But now I needed to sell this thing. Whenever the tough and dejected seat suitor turned back to me, which was far to often, I would turn to the young girl beside me, trying to fake like we knew each other, like we were talking, like maybe, just maybe we were friends. The only possible logic behind my friendship with this girl would be a) that I was an online predator, or b) that I had fathered her at the ripe old age of eight. Yet I felt my life was riding on me selling this, and so I tried. "Ehauh" I mumbled in her direction, over exaggerating hand and mouth movements for my audience a few rows up. The girl looked at me, not sure whether to feel sorry for my apparent turrets, or to ready her mace. Once the movie got started the seat suitor seemed to lose interest in me, and I breathed a sigh of relief, that is until the movie came to an end. Practically knocking over my girlfriend I tried rushing to exit with the teenage girls, trying to look like I was following their story about a trip to a mall. I can't say I sold the role, I can't say my girlfriend was to impressed, but I can tell you Babydoll's are 40% of from now until Tuesday, and I can tell you I'll think twice before defending my principals again.
Boy, was that a mistake.
Now I am a man of principals, and I don't mean your standard "thou shalt not kill" or "thou shall not commit adultery"... don't get me wrong, I generally adhere to these principals, although come on, who hasn't done something unholy on the Sabbath?
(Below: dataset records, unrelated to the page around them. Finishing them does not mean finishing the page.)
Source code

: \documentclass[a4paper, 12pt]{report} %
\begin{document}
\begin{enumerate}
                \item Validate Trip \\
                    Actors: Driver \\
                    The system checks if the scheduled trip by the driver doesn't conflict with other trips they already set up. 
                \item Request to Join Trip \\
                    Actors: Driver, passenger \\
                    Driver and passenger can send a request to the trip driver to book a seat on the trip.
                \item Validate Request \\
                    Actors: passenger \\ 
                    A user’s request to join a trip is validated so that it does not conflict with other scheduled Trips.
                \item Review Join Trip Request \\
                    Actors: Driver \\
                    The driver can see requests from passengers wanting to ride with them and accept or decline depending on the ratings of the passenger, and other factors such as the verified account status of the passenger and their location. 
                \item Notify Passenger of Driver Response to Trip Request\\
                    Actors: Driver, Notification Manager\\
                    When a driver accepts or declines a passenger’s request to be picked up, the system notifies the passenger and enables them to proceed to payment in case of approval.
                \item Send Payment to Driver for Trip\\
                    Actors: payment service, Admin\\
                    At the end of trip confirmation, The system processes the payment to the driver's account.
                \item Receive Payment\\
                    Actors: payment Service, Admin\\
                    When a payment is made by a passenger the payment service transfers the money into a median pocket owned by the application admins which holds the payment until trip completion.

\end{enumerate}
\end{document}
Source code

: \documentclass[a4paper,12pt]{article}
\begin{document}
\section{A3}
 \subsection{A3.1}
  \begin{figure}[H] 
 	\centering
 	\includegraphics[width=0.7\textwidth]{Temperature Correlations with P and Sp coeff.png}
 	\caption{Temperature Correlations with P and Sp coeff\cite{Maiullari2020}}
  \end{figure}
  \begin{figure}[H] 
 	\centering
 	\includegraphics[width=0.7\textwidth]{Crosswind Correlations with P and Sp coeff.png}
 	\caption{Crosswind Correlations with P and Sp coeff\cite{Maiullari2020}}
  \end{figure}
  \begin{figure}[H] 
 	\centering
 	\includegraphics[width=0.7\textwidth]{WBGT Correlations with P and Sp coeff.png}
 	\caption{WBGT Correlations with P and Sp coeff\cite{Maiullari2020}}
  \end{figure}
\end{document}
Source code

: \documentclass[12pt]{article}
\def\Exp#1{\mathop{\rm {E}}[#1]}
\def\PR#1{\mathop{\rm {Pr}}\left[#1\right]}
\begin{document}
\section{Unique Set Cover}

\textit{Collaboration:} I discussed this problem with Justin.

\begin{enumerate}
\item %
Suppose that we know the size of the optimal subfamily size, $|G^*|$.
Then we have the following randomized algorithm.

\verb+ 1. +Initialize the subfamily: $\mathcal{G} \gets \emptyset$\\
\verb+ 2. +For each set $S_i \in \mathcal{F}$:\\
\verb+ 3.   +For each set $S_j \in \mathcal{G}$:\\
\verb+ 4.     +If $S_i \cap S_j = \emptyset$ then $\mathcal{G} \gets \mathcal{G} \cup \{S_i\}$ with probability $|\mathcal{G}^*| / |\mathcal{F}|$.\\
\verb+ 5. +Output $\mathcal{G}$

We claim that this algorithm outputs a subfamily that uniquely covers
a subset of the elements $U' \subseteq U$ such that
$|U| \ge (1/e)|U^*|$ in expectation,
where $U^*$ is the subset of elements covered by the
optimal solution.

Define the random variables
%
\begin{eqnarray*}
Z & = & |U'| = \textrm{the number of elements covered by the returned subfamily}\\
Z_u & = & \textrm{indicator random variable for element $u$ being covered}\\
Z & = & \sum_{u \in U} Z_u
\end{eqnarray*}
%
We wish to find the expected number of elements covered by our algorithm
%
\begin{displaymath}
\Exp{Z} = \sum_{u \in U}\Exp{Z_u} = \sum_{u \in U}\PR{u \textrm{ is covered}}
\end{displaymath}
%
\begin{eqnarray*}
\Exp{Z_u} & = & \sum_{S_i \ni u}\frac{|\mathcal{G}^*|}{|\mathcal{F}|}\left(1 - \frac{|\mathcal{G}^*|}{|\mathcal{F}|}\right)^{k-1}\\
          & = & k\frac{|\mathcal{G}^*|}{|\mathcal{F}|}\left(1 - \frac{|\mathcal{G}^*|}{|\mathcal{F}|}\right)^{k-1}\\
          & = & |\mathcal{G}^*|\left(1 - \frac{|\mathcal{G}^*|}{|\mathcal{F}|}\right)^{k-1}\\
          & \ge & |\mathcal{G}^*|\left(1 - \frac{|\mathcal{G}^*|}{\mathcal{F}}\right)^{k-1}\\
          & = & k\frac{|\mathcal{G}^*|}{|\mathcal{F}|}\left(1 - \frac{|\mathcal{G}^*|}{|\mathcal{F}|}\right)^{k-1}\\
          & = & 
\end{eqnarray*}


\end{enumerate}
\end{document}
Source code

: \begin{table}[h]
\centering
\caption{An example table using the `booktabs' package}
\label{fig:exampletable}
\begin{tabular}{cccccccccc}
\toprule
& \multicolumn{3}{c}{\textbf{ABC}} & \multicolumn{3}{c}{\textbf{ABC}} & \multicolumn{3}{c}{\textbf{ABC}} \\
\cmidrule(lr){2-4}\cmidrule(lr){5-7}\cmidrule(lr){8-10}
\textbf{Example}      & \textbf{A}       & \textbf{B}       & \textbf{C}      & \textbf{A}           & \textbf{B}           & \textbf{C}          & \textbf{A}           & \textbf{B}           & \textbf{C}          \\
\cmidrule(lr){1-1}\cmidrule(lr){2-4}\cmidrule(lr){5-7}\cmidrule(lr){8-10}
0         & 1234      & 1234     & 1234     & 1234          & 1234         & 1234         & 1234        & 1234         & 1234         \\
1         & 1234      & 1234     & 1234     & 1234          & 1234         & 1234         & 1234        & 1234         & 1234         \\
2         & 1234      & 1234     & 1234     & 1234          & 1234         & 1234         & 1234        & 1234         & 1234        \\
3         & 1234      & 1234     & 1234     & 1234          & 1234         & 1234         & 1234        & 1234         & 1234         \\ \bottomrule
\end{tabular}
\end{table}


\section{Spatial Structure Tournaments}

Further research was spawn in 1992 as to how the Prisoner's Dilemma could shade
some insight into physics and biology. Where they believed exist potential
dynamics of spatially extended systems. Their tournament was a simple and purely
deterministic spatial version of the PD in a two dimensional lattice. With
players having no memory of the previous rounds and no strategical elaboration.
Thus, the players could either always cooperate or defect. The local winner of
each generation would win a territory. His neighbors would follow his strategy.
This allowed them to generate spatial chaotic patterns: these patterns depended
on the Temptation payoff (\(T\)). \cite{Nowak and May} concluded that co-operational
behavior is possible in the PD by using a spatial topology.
Sure it bugs me when my bike gets stolen or someone lies to me, but these aren't really the principals I fight for.
Here's one that I do fight for: say I have a keen ability to read what time a movie starts and a general knack of arriving before this published time. Say this super human ability allows me to get prime seats in the theater, ones that you yourself may covet.
Now lets say you don't trust what is written on the Internet, in newspapers, what is listed on the marquee and printed up on your tickets. Let's say you don't believe in time. So you arrive just barely before the movie starts.
Naturally I would think your mind would say "I was late, clearly I don't deserve as good a seats as that strapping curly haired Adonis."
Let me stop and explain for a second, by Adonis I am not referring to my manly good lucks, but rather my ability to inspire women to plant vegetables, and ultimately my inevitable future death on the tusks of a wild bore... but I could see how you would make this mistake.
Now continuing with my point...
For some reason a vast number of people don't think this way, they believe that they should have prime seating, and so, even though there are a lot of other sitting options open and available to them, they choose to sit next to me.
When there are other seat choices, I should not be forced to share an arm rest and leg room with you. And yet I sit there quietly, not saying a word.
That is until the other day when I decided to stand up for my principals! To become the Dark Knight of Obscure Social Taboos! Defender of the anal retentive, voice of the neurotic!
I do hope you read that last paragraph with the enthusiasm my exclamation marks instructed you to give it. As the author I am instructing you to go back and re-read it if you failed to properly the last time around.
So like I was saying, this small group of people decide to sit in the row myself and Amanda in, no big deal, until the guy at the end of the group makes a motion for my seat.
Again normally I would let this slide and just be secretly bitter for the rest of the night, but for some reason I felt inspired on this night.
I quickly put my popcorn down in the seat before he could make his move.
Caught off guard he looked at me, trying to size me up.
"Is someone sitting there?" he asked.
"Yeah, yeah someone is," I said before I could even think about the words I was saying.
"Really?" I must've had a bad poker face, he wasn't buying it at all.
"Yeah, really, someone is," I don't cut and run on my lies.
Backing down the guy led his group to one of the wide open rows closer to the screen. Perhaps it was wrong of me to deny this man the seat he sought. Perhaps, but with empty rows why should we have to cram together?
Karma looked like it'd catch up to me in the parking lot after the movie. Throughout the previews the man who had been denied my 'taken' seat looked back at me, seeing if someone was going to sit in that chair.
I should mention that the guy was tough looking, and by tough I mean street tough, not shrunken scrotum needle jabbing weight lifter tough. Admittedly he wasn't the best choice to test the whole 'standing up for principals' policy on.
"He kind of looks like he wants to stab you on the way to the car," my girlfriend whispered to me.
I was starting to get a little worried.
That's when a group of young teenage girls walked into the theater, and naturally, they wanted to sit next to me.
Fearing for my life and needing someone to occupy the 'taken' chair I didn't object.